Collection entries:
== Segment start ==

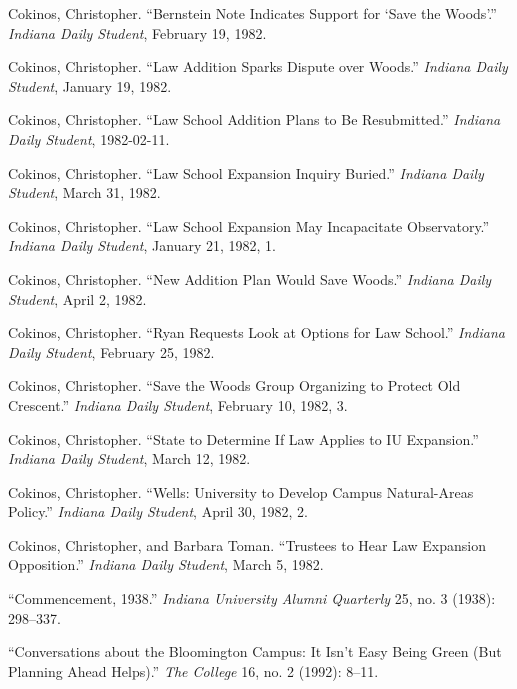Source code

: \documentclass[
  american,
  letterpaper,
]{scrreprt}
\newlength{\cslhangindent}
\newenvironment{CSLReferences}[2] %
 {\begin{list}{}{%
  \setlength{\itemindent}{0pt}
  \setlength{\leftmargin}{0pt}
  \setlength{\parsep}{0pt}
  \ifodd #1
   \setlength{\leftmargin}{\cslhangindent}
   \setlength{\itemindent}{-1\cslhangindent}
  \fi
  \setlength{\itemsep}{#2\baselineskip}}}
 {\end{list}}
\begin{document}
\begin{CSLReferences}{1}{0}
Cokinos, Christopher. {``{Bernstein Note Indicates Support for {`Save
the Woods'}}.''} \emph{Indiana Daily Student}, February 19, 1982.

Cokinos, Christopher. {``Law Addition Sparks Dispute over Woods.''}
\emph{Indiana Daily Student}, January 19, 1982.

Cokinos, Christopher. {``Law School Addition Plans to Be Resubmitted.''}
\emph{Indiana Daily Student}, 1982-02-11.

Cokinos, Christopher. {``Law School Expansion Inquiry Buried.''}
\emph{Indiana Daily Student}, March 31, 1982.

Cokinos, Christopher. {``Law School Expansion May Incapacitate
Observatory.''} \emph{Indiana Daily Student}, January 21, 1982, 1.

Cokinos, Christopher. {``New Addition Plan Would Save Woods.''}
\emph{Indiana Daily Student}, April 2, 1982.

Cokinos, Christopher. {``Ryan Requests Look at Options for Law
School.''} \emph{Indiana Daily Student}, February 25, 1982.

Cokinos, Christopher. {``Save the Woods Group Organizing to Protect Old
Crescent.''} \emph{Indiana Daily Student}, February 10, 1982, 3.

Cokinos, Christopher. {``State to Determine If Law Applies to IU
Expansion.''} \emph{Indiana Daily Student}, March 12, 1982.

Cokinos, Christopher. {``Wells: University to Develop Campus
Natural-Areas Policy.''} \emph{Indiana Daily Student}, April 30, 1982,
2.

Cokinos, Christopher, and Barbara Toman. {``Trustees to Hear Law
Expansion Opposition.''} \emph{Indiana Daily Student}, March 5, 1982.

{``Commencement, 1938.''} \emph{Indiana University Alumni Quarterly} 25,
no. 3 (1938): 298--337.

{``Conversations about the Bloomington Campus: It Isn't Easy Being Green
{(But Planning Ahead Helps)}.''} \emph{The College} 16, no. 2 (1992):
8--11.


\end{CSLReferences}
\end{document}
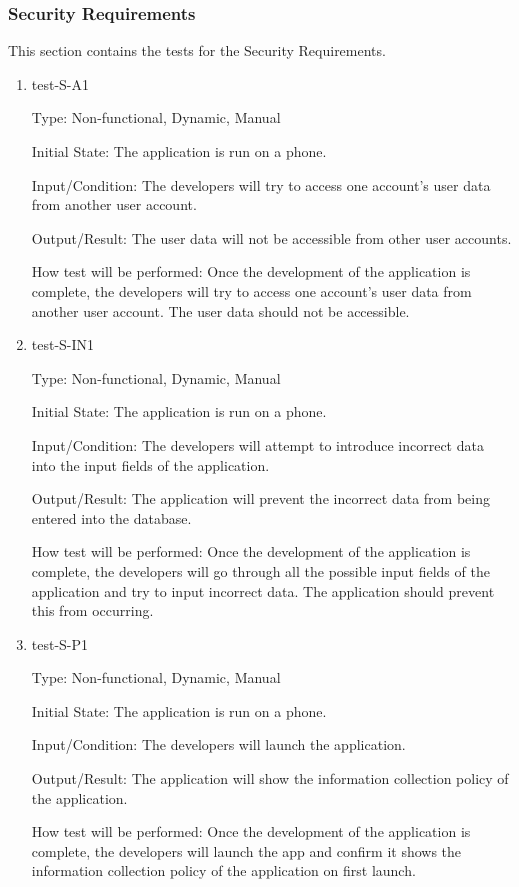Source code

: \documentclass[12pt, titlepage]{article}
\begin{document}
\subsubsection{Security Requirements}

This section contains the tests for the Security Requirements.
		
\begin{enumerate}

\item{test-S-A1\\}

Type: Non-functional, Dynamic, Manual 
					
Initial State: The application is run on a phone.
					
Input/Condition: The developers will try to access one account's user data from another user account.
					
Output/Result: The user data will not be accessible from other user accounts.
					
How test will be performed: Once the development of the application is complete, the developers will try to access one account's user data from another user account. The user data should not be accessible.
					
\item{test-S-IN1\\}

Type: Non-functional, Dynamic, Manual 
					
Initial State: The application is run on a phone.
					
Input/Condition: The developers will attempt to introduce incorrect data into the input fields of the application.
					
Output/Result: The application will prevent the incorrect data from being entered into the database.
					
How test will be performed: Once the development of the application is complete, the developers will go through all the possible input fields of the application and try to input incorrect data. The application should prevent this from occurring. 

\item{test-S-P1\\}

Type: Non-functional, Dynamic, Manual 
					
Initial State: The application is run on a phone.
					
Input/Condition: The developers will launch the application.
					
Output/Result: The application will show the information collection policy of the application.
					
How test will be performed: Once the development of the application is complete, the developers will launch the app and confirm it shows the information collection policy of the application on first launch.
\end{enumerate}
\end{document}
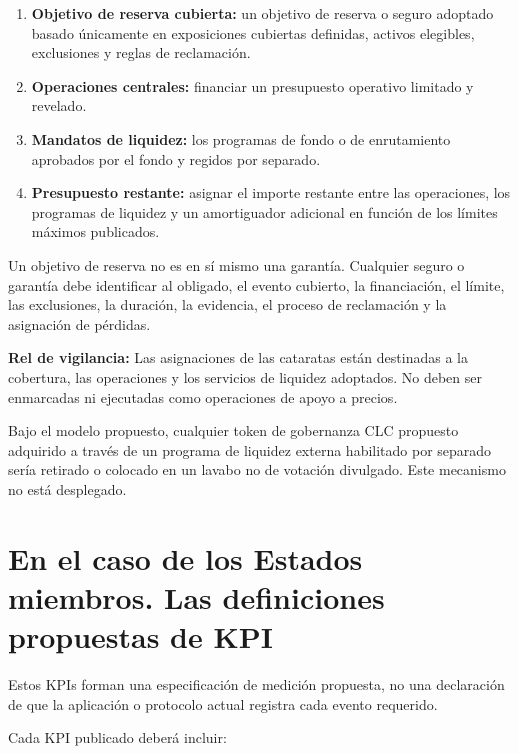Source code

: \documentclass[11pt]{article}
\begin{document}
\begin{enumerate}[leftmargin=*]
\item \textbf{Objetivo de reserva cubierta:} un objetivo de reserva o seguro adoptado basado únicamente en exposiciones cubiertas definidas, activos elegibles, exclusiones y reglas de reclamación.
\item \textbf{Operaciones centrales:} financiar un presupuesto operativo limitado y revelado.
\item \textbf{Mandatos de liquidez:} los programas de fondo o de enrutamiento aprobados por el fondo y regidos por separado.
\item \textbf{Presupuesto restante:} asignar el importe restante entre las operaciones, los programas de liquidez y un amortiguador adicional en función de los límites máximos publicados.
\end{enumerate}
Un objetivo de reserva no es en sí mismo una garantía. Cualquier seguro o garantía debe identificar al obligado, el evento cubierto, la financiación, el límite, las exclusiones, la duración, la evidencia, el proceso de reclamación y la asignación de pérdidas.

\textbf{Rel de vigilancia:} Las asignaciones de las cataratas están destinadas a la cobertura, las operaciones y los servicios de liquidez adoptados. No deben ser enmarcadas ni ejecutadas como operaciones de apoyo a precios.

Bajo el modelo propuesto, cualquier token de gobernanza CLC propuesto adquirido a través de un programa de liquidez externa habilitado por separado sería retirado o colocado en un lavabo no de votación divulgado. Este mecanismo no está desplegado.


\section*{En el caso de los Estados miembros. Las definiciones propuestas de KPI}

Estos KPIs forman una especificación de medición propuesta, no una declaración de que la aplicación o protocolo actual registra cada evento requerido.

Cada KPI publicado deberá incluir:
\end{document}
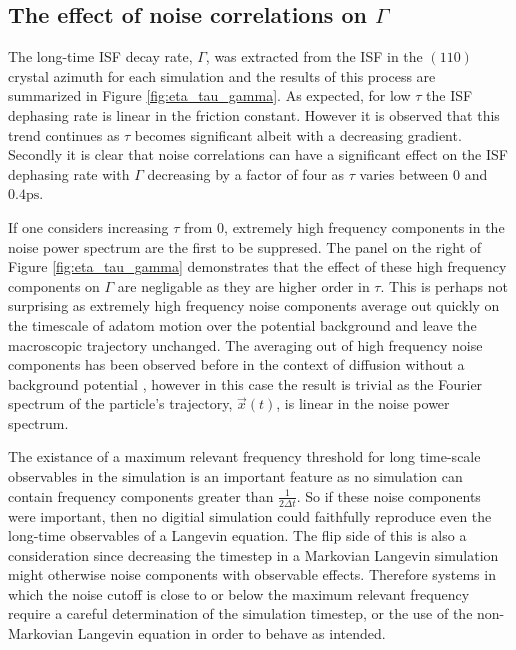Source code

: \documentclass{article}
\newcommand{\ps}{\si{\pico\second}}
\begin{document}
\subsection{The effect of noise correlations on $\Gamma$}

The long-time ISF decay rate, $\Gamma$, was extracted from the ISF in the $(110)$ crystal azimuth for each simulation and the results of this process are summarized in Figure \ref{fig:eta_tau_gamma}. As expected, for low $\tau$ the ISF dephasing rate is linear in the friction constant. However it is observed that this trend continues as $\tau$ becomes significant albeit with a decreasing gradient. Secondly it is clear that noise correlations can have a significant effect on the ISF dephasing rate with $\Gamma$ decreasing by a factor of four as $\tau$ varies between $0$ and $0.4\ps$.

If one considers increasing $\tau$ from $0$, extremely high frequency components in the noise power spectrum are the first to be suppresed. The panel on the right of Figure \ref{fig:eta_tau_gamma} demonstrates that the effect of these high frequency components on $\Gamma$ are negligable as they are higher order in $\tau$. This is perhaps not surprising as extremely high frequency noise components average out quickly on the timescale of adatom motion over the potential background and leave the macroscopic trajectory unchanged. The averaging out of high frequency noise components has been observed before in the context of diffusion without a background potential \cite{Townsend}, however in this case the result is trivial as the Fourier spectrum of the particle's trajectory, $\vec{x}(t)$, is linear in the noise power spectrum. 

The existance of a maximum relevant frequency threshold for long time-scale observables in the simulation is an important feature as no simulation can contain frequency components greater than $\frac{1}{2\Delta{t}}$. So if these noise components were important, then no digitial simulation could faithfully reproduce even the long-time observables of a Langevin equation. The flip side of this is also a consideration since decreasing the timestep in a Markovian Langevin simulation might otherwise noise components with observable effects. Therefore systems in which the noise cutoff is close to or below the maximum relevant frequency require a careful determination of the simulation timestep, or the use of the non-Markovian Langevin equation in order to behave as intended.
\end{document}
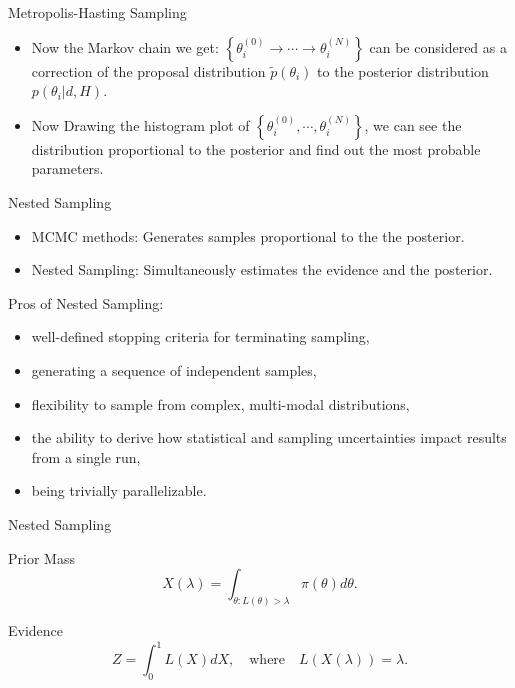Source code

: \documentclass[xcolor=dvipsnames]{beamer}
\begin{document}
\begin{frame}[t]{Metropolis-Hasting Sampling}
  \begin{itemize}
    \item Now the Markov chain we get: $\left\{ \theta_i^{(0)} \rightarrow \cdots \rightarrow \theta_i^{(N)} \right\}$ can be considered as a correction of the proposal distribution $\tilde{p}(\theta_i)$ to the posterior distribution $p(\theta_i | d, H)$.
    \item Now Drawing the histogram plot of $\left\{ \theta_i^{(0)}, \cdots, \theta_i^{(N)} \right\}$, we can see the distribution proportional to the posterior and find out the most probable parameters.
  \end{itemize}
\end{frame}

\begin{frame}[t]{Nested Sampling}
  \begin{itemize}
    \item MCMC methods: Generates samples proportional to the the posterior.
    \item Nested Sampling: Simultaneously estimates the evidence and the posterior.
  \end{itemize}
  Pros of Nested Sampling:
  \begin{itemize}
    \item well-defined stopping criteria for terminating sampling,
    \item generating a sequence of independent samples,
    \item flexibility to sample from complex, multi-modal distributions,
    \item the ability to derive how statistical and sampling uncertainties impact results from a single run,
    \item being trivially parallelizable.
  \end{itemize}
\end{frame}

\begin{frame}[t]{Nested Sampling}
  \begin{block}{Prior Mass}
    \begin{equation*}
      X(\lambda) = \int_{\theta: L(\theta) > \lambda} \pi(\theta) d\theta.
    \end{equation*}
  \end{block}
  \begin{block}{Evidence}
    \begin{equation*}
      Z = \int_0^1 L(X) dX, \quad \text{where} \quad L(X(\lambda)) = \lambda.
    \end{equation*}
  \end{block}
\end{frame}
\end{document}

== Segment end ==

**REQUIRED ACTION**
Among the entries, count how many lines hold the string "information", then state only that number.

**RESULT FOR THIS EXERCISE**
2